Your goal
Among the lines listed below, count those that include the string "prime", and state only the count.

Data listing
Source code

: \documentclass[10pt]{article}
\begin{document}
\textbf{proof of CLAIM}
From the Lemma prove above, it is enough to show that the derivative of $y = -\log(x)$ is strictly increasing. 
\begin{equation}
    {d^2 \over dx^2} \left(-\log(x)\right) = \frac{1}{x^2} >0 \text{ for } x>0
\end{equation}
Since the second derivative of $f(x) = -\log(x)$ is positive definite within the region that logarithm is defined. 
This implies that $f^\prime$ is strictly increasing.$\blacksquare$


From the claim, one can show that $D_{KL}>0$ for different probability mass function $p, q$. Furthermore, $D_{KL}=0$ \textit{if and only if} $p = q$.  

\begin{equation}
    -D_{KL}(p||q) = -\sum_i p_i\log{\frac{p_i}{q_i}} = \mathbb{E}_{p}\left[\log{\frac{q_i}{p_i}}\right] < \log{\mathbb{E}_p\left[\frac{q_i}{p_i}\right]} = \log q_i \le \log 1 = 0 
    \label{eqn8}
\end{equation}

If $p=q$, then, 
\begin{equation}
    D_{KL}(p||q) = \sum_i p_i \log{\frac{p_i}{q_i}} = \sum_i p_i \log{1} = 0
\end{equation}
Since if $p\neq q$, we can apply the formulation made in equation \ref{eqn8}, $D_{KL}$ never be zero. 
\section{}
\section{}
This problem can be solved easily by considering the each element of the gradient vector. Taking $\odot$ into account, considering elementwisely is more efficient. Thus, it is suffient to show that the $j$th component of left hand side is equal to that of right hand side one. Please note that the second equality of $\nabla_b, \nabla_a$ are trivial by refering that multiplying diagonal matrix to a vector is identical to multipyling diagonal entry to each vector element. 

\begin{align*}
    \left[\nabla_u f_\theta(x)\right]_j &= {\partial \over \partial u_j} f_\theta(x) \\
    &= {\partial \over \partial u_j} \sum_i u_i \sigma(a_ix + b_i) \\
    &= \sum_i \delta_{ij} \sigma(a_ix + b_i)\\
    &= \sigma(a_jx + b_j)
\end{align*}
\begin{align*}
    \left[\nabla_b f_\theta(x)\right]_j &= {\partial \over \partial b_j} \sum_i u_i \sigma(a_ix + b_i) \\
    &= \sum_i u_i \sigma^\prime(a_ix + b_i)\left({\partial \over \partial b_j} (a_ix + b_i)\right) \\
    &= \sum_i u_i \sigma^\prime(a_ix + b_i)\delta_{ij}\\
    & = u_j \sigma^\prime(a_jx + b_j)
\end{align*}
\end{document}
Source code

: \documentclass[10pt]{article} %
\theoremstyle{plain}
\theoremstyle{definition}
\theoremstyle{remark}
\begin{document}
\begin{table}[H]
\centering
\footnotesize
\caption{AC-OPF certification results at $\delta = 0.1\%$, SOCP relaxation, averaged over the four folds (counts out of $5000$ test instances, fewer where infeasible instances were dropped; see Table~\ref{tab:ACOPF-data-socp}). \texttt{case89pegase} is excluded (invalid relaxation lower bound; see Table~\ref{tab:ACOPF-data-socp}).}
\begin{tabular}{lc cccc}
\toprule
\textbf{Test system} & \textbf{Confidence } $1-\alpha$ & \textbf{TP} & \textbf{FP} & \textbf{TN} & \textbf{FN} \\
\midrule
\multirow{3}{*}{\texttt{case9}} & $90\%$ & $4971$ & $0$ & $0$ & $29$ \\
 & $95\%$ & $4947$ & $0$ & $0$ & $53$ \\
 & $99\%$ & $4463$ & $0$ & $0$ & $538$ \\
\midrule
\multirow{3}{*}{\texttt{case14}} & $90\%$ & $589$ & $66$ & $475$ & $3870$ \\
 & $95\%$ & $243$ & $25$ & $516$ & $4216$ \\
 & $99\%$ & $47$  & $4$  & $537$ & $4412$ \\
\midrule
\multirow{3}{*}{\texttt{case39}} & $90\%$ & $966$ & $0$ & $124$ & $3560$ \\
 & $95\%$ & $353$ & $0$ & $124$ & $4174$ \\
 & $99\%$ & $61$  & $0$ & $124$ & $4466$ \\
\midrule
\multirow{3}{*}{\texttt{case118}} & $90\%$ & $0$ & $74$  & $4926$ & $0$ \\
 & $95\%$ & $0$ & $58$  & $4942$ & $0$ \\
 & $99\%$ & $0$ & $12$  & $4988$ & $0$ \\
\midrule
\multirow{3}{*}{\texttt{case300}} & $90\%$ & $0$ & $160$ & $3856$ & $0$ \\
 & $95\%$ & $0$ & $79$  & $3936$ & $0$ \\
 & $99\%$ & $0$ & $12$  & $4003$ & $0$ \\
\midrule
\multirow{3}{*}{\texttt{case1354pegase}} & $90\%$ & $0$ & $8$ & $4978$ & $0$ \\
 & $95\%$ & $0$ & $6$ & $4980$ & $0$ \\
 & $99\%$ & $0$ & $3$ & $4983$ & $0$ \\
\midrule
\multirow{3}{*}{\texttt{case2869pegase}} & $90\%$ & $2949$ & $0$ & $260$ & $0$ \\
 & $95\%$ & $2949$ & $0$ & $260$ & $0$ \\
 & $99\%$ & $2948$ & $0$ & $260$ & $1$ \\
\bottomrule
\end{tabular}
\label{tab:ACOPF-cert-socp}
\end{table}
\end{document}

Solution to the problem
4